- [Source data]:

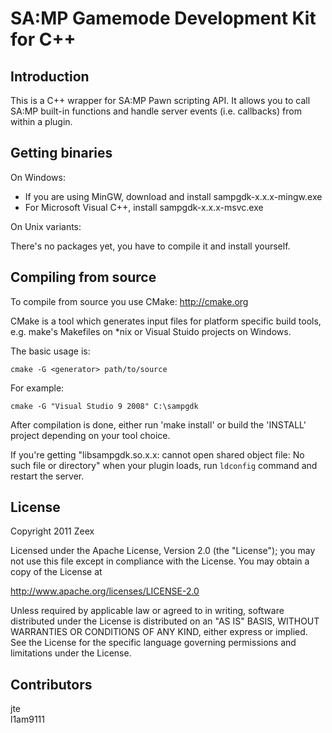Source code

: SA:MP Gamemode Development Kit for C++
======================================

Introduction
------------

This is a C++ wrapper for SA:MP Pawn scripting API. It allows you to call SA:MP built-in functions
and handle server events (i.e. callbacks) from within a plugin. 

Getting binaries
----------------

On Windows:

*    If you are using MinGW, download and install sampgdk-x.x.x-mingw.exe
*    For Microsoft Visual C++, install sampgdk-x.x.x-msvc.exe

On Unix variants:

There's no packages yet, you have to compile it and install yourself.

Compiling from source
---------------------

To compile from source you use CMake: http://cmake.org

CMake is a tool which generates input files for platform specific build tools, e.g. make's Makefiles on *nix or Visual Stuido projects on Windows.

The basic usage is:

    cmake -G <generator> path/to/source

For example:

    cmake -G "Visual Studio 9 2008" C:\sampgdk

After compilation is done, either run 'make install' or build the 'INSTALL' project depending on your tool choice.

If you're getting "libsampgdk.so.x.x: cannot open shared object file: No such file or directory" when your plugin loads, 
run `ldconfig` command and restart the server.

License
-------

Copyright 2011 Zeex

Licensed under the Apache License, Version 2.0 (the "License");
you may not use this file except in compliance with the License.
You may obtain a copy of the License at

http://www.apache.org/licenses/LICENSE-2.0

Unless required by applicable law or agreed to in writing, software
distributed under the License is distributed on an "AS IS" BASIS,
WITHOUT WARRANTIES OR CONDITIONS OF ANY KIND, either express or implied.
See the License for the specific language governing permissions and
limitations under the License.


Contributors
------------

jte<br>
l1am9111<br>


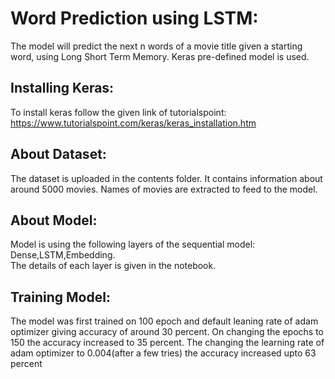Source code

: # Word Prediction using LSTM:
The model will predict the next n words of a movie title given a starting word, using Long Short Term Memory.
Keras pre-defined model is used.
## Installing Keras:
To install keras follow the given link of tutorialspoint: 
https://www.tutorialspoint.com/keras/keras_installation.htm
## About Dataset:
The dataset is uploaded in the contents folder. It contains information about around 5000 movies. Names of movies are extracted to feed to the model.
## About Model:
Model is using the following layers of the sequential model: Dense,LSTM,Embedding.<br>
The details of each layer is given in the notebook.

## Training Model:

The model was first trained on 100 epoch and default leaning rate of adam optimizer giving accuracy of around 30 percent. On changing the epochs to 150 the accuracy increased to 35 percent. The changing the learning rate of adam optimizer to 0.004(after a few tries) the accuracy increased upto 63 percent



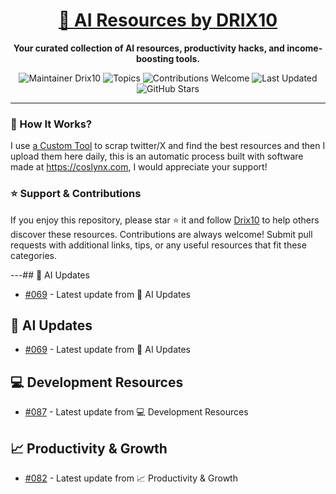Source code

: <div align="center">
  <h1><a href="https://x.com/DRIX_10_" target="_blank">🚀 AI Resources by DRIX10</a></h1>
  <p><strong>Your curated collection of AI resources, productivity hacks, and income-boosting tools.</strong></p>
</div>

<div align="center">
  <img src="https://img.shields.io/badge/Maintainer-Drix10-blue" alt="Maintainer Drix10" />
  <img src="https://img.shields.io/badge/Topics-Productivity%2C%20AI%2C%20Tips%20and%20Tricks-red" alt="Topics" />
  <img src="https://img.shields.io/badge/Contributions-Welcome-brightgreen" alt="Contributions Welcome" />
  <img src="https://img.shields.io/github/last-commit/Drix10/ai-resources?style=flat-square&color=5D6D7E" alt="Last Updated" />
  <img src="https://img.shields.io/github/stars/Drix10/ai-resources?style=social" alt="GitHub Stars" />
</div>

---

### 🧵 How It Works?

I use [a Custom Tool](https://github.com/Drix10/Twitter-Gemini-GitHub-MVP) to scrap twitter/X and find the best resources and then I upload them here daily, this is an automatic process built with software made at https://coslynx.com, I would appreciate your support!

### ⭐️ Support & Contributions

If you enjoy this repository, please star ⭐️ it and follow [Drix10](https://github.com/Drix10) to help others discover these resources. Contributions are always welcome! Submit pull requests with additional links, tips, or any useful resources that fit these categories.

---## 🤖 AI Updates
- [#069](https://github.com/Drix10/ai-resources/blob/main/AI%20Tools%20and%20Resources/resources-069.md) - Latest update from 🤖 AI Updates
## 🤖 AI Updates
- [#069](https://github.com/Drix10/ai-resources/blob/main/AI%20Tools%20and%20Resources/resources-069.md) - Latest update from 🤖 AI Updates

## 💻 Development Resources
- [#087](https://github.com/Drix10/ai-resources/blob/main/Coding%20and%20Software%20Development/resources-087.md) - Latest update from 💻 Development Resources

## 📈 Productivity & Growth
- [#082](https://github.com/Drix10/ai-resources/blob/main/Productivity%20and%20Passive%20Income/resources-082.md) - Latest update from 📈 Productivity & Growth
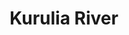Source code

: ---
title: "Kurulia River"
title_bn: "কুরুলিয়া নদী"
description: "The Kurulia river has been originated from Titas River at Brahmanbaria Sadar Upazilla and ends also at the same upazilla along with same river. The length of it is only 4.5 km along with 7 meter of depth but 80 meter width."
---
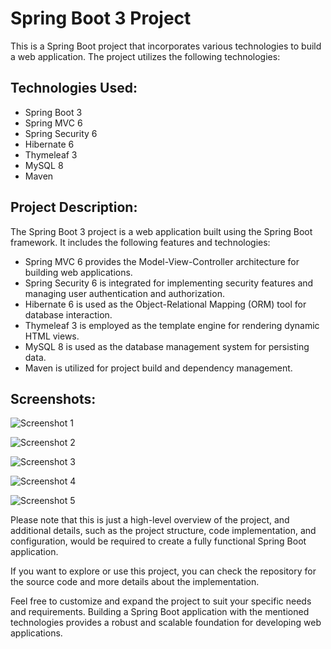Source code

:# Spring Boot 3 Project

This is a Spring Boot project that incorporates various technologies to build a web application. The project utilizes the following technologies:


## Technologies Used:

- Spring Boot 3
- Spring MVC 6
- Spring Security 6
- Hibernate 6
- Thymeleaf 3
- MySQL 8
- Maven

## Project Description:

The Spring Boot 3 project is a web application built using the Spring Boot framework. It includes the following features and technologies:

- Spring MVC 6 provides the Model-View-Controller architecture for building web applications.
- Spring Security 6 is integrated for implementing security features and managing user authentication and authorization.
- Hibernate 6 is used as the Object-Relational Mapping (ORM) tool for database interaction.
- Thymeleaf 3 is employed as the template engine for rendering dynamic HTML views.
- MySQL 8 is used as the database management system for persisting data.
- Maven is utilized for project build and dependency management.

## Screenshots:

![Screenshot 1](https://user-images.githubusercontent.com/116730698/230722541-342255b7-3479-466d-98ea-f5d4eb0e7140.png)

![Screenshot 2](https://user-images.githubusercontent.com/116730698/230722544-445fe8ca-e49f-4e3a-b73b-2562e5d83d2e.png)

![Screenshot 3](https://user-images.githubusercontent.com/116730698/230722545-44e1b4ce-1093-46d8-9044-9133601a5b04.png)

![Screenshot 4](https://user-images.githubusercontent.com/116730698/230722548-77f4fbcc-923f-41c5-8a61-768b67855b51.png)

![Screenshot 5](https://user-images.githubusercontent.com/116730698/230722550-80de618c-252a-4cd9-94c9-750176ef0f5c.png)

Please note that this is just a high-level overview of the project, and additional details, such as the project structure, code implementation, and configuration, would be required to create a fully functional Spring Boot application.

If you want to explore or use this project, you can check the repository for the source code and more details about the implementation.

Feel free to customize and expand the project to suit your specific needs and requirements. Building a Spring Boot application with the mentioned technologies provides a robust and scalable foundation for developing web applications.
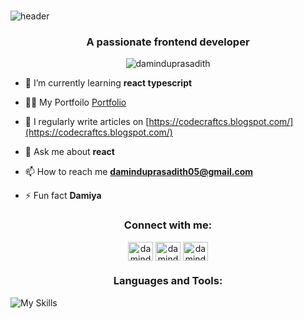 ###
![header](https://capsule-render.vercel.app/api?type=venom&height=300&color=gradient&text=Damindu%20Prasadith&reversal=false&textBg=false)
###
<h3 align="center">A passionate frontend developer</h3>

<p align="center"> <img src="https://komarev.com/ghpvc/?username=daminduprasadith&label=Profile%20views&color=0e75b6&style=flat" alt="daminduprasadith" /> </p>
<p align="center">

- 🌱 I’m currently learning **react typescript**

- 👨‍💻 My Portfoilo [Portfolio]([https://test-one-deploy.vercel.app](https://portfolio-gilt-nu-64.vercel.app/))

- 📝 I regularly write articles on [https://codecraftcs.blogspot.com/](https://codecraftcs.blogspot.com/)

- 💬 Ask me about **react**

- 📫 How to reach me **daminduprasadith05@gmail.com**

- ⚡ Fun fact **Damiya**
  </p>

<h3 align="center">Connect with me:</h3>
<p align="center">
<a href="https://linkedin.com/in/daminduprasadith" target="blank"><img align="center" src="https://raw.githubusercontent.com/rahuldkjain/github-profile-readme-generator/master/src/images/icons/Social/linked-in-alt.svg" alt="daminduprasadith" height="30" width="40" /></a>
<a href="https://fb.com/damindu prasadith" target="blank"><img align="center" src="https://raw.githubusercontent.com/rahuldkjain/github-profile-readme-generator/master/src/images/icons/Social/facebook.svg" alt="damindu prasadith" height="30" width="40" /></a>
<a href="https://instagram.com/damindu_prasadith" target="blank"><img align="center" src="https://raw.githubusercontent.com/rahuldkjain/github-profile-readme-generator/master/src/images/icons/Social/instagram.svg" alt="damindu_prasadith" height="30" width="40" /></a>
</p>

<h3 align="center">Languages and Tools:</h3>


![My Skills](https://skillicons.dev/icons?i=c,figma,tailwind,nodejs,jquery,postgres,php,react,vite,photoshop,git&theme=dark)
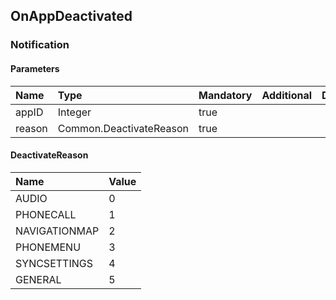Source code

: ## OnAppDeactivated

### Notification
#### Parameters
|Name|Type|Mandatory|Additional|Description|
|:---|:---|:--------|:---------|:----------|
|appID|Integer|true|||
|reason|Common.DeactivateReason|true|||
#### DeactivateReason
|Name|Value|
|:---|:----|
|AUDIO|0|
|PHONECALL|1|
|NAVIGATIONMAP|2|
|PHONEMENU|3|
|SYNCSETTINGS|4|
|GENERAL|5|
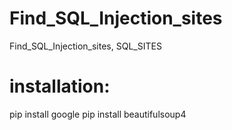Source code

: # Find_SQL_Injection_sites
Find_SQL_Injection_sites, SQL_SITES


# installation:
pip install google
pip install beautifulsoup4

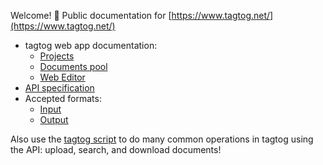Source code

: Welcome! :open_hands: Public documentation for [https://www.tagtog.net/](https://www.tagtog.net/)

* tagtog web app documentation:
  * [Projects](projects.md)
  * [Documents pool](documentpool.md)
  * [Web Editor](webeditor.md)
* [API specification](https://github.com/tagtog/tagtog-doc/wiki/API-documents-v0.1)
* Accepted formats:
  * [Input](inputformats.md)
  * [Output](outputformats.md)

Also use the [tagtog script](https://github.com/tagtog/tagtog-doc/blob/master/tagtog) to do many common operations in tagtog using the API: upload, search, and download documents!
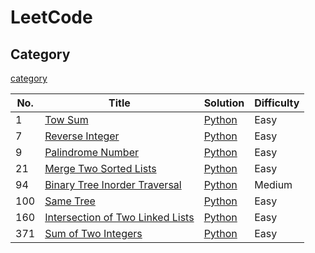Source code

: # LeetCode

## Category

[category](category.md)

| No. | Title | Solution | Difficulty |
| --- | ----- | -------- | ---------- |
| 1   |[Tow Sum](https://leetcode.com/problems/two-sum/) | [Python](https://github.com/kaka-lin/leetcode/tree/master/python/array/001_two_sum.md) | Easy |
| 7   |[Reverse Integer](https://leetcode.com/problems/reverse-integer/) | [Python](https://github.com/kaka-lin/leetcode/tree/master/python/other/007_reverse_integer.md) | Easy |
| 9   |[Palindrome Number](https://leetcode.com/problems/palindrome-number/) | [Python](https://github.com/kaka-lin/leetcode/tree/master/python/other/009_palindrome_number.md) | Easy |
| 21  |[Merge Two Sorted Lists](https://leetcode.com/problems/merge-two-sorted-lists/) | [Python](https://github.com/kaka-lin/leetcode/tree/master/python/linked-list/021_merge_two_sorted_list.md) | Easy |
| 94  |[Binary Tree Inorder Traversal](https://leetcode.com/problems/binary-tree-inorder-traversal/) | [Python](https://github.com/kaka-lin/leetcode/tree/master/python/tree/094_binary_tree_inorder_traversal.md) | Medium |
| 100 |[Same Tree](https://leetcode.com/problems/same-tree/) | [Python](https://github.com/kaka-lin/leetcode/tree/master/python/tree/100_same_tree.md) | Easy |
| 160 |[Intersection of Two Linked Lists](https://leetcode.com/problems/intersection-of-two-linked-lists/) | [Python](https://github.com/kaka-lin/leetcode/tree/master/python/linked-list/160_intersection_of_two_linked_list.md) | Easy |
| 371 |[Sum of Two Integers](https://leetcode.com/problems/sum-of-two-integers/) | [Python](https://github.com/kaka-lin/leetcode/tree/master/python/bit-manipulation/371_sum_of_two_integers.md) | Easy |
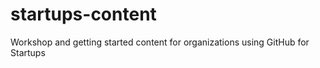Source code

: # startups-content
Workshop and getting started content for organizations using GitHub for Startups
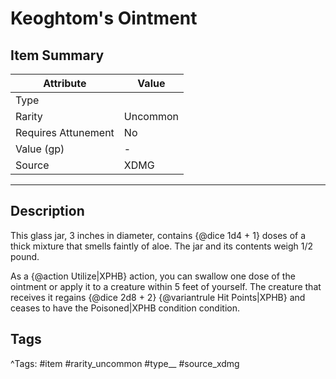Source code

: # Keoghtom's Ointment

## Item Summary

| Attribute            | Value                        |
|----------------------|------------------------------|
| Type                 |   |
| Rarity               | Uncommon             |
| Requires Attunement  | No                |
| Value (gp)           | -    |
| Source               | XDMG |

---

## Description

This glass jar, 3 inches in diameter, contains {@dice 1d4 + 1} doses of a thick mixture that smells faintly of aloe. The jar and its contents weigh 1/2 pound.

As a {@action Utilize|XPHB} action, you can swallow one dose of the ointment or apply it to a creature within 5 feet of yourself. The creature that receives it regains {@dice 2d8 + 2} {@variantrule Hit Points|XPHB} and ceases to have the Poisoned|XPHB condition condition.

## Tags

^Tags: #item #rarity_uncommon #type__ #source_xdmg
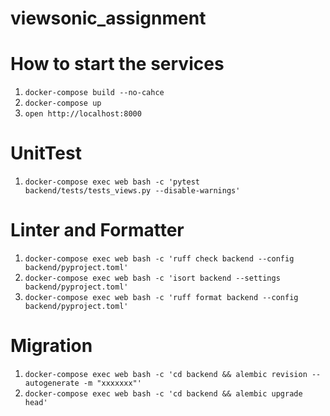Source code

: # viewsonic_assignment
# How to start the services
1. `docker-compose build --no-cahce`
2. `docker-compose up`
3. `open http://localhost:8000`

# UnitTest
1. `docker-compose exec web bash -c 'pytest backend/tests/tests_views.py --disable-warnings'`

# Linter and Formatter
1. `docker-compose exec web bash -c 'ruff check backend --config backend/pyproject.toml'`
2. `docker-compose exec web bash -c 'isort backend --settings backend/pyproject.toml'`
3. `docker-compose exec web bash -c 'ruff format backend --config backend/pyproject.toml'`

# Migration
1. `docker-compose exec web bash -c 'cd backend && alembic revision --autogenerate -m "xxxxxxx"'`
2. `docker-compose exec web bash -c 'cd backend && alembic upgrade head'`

- [PROBLEM TO SOLVE]: Only a number is wanted. Count the lines of the data that contain "repository".

- [SOLUTION TO THE PROBLEM]: 2